You should include set.seed() if your script includes any random processes. What are some examples of random processes?

  • rnorm(), runif(), rpois(), etc.
  • sample()
  • subset()

If you are unsure whether you should include set.seed() in your script, include it.

TMI: Randomness is a tricky concept. True randomness is difficult to find. Most things that we think of as random are actually “pseudo-random”, i.e., fake random. In reality, these processes are “deterministic” - which means that they will produce the same result if given the same input. We think of them as random because we lack knowledge about the inputs.

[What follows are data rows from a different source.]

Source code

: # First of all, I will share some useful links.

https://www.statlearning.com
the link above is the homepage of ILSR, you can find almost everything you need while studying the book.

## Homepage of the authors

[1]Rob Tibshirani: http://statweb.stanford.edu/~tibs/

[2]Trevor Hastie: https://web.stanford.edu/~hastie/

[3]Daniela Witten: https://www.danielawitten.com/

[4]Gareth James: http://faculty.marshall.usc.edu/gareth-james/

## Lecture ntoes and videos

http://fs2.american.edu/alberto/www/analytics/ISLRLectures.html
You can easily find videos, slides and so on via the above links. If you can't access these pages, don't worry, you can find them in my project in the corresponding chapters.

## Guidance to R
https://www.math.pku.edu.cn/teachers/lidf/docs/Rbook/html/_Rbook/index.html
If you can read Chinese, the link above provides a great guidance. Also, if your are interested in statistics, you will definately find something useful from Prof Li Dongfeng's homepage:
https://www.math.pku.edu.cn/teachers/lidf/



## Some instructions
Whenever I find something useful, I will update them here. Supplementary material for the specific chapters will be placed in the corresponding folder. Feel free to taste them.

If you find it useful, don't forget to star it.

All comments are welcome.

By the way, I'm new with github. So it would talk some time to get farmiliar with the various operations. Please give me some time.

Computers are definitely deterministic. So, how do we get a deterministic machine to produce randomness? Well, we don’t. We get it to produce pseudo-randomness. They use complex algorithms to produce outputs that seem to be random. In reality, they are completely deterministic. The “seed” serves as the starting point.

Commenting your code

Comments are lines of code that are not evaluated by the computer but can be read by humans. You can use them to leave notes or explanations for anyone who reads your code (including future you). When you should write a comment is not an exact science (and some programmers don’t like them unless absolutely necessary). Essentially, you should leave a comment anytime you think something might be confusing or unclear. Ideally, they should be clear and concise - but this is a bit of a drawing the owl recommendation. Commenting probably won’t be intuitive early on, but at this stage I would lean towards over-commenting rather than under-commenting (just don’t comment every line :) )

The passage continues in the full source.